I've been given many opportunities because I seeked for them. Once I've met them and attained them I cherish them. Because hard enough we seek nutrients we shouldn't waste them. I'm speaking from the perspective of nature. Sadly society and civilization have created too much excess that have spoiled our minds. Losing precious values and cultivating new ones to consume the access.

Take initiative, strive, attain, cherish

Sparks

Something intuitive yet scientific. It is felt and somewhat measured. But truth be told, it holds it own special place to human kind.

The spark phenomenon is the beginning of a relationship. It's the foundation of a bridge between 2 individuals. Label it as you wish but it revolves around a similar pattern.

In that moment of time, a simple smile and conversation will leave you with questions rather than answers. The questions depending on it's depth will drive you towards seeking the answers. The answers will reveal themselves through time.

A spark is formed when we meet. Through our feelings and experiences we determine what form of relationship we want to build. It is only a question of levels and degrees.

My experiences has led me to determine quickly and accurately what relationship I want to build. In order to achieve my desired outcomes I seek to act in haste. So I commit beforehand and build from there. Usually this will not be the choice for most. They take their time calculating risks and returns. Ultimately leading to a point where they feel insecure and let go. I take into consideration all aspects and take them by the helm. Because I know the search for answers is not an easy one.

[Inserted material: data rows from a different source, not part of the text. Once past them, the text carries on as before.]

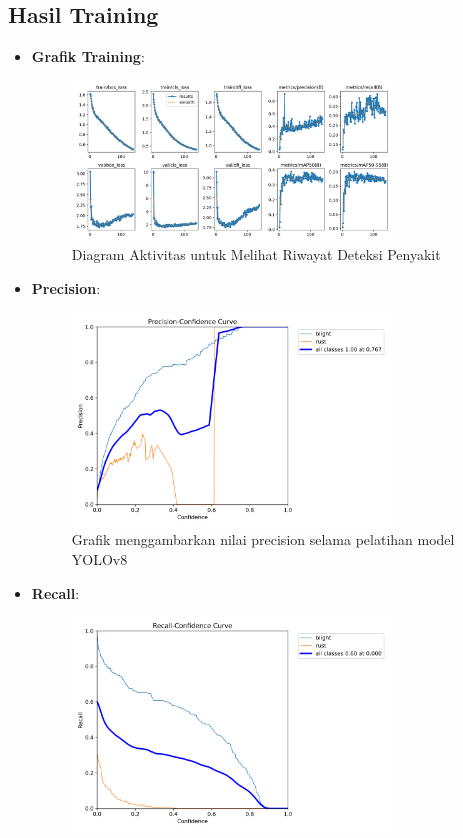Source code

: \documentclass[journal,article,submit,pdftex,moreauthors]{Definitions/mdpi}
\begin{document}
\subsection{Hasil Training}
\begin{itemize}
    \item {\textbf{Grafik Training}}: \\ 
    \begin{figure}[H]
        \centering
        \includegraphics[width=0.8\textwidth]{Images/results.png}
        \caption{\centering Diagram Aktivitas untuk Melihat Riwayat Deteksi Penyakit}
        \label{fig:activity-view-history}
    \end{figure}
    \item {\textbf{Precision}}: \\ 
    \begin{figure}[H]
        \centering
        \includegraphics[width=0.8\textwidth]{Images/P_curve.png}
        \caption{\centering Grafik menggambarkan nilai precision selama pelatihan model YOLOv8}
        \label{fig:activity-view-history}
    \end{figure}
    \item {\textbf{Recall}}: \\ 
    \begin{figure}[H]
        \centering
        \includegraphics[width=0.8\textwidth]{Images/R_curve.png}

\end{figure}
\end{itemize}
\end{document}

Nobody said it was easy. Nobody said it will be this hard.

Tuesday, 22 October 2013

Blaming it on Love and Relationships

Lighting you up,

As a girl, dramas and films (Taiwanese, Japanese, Korean, American, British...) made me fantasize about love and relationships. Have you ever watched the movie 'Serendipity'? Exactly, that was my love fantasy. My innocence could appear laughable but it is now to me, respectable. I respect the childish innocence that was once living in me because it had no fears of what was to come, also because it always perceived the world beautifully.

I believe we all know by now the plots they use in love entertainments: The couples were good, had an argument or a misunderstanding, they grew cold, misunderstandings solved, ending (happy or sad or dead). There is one thing though, that I still search while watching those entertainments nowadays (a lot lesser now)- the moment when they fight for each other to keep it going. It wrenches my heart. It satisfies my emptiness but always, later on, leaves me feeling worse and more emotionally wrecked. Films and dramas are a success because people seek comfort in what they cannot have.

Because of those love entertainments, I came to believe that anyone who claims to love you will stand tall and stand strong for you. But the harsh reality pulled me down. They claimed that it was love, but they didn't binge a little when you were down with emotional difficulties. Why? Because these problems are hard to solve, and that would mean the effort requires time. Time would be an investment. The person who claimed to love just happened to don't think that it was a wise investment to solve your problems. So they left. And that's how we came to a conclusion that love and relationships are so fragile. Is that so?

Relationships are not fragile. Nor is love. They are perceived as so because the intentions and desires to keep them strong were never there at the first place. Or they were there initially, but they were later withdrawn. The mind is the controller, and the body is the toy. Humans are fragile. Because a toy wears out, and a controller breaks down. But we never want to admit our fragility because we are the dominants in a food chain and because we are afraid of seeing the flaws under the light. So we blame it on love and relationships.

Shae

To love

Recently I've been inspired to think and review on my perception towards love and relationship. This inspiration came from me falling in love. It has propelled me to look into myself and others for answers. Answers to questions I've previously answered before. Although it has only been a year since my last failed attempt in a relationship, I have seen changes within my ideals towards love and relationship. It's time to recalibrate.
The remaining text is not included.